__EXERCISE AIM__: Repeat exactly the lines from the first line of the records through the line containing "- основной признак", and nothing more.

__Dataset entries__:
++++++++++++++++++++
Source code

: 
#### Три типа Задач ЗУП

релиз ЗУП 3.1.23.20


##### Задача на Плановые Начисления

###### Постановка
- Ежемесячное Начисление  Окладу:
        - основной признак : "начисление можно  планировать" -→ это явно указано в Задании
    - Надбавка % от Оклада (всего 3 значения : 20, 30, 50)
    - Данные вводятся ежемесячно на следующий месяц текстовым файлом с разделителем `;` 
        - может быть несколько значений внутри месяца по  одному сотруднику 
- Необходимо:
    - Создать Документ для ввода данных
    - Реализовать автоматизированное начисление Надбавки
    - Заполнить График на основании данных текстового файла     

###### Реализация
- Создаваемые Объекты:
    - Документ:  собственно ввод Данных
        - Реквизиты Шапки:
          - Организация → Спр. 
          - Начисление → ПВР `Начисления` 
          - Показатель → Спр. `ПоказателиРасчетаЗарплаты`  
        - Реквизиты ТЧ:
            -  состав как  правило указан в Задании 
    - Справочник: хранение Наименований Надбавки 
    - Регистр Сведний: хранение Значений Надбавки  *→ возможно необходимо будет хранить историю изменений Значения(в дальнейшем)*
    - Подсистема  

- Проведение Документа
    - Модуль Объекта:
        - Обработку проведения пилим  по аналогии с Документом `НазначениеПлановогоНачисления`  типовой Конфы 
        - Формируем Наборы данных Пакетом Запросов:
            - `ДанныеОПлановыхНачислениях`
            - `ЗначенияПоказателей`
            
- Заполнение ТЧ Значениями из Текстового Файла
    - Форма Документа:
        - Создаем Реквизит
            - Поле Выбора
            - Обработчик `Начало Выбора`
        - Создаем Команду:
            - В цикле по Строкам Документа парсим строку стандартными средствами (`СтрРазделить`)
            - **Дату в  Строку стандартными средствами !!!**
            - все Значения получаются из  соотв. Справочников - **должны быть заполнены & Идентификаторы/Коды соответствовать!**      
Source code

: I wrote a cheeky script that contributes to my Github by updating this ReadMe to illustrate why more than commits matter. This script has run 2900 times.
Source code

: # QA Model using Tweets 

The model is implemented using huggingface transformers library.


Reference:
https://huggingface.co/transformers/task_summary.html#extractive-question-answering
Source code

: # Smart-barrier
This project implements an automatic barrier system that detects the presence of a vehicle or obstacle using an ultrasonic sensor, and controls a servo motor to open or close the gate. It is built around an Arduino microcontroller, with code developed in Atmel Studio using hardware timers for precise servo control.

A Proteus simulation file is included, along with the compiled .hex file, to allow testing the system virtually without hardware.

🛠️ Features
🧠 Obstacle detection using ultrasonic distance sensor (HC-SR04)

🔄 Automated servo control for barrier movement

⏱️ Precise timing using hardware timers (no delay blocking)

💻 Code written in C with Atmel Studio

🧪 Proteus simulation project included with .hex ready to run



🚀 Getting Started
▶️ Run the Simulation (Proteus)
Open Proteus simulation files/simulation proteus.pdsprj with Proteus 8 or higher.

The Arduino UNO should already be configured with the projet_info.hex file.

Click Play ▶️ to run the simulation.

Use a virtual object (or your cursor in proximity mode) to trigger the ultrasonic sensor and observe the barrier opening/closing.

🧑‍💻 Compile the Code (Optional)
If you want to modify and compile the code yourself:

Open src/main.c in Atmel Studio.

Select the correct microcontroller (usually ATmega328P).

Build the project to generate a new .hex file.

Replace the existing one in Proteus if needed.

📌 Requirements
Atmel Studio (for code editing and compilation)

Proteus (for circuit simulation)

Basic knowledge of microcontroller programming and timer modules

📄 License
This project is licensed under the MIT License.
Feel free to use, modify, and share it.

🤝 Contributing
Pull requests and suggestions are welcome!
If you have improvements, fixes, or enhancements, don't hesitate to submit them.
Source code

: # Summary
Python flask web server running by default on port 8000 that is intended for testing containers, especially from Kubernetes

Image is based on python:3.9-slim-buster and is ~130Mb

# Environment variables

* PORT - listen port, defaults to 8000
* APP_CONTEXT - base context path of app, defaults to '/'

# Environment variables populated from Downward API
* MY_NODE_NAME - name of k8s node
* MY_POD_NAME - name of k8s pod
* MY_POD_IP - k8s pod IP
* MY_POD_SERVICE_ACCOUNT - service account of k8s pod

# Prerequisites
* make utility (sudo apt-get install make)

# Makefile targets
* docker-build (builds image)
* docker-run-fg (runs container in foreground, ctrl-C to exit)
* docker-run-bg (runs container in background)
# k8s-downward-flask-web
++++++++++++++++++++
__RESPONSE AREA__:
Source code

: 
#### Три типа Задач ЗУП

релиз ЗУП 3.1.23.20


##### Задача на Плановые Начисления

###### Постановка
- Ежемесячное Начисление  Окладу:
        - основной признак : "начисление можно  планировать" -→ это явно указано в Задании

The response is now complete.